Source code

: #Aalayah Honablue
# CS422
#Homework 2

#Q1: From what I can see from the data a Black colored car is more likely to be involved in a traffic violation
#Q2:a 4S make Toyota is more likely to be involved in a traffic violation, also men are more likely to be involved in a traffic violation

+--

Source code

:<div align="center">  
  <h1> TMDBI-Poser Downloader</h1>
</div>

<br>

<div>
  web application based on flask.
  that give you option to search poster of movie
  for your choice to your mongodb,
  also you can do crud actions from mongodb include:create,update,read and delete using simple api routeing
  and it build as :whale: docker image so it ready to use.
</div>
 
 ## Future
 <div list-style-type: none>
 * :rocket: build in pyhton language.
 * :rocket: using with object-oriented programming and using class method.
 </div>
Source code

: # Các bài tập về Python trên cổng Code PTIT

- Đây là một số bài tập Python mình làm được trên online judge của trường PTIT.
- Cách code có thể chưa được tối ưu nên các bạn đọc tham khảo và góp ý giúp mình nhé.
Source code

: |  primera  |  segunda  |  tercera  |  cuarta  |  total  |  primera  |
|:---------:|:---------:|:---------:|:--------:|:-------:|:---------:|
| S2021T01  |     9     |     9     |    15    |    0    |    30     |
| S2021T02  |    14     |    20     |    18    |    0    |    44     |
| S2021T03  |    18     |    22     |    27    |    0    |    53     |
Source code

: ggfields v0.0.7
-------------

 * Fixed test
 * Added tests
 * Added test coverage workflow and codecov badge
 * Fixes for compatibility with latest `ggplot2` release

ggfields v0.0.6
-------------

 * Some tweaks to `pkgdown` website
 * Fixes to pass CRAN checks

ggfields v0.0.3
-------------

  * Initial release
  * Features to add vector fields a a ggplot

+--

▸ **Task prompt**: For each line above that contains the word "from", copy that line.

▸ **Result**:
#Q1: From what I can see from the data a Black colored car is more likely to be involved in a traffic violation
  also you can do crud actions from mongodb include:create,update,read and delete using simple api routeing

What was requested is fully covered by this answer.